● **YOUR GOAL**
Each record below is to be output unchanged, and any picture is to be dropped.
[TASK INPUT — start]
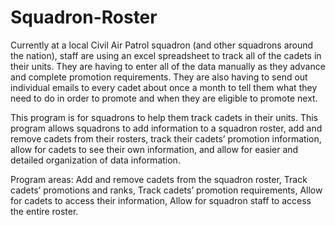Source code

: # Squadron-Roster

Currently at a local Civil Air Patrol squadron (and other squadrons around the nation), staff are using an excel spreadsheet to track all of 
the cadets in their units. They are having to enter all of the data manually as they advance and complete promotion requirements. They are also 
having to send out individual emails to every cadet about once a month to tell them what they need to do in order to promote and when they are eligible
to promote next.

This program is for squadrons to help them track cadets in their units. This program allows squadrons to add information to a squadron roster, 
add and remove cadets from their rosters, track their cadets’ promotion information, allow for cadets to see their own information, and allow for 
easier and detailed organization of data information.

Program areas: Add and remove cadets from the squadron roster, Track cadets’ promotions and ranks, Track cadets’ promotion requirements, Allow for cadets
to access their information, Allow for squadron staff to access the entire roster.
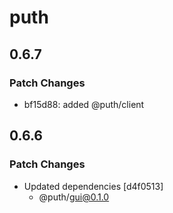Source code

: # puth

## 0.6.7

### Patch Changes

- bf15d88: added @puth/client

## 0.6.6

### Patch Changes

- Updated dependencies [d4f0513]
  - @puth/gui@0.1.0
[TASK INPUT — finish]
● **WORKED SOLUTION**
Source code

: # Squadron-Roster

Currently at a local Civil Air Patrol squadron (and other squadrons around the nation), staff are using an excel spreadsheet to track all of 
the cadets in their units. They are having to enter all of the data manually as they advance and complete promotion requirements. They are also 
having to send out individual emails to every cadet about once a month to tell them what they need to do in order to promote and when they are eligible
to promote next.

This program is for squadrons to help them track cadets in their units. This program allows squadrons to add information to a squadron roster, 
add and remove cadets from their rosters, track their cadets’ promotion information, allow for cadets to see their own information, and allow for 
easier and detailed organization of data information.

Program areas: Add and remove cadets from the squadron roster, Track cadets’ promotions and ranks, Track cadets’ promotion requirements, Allow for cadets
to access their information, Allow for squadron staff to access the entire roster.
Source code

: # puth

## 0.6.7

### Patch Changes

- bf15d88: added @puth/client

## 0.6.6

### Patch Changes

- Updated dependencies [d4f0513]
  - @puth/gui@0.1.0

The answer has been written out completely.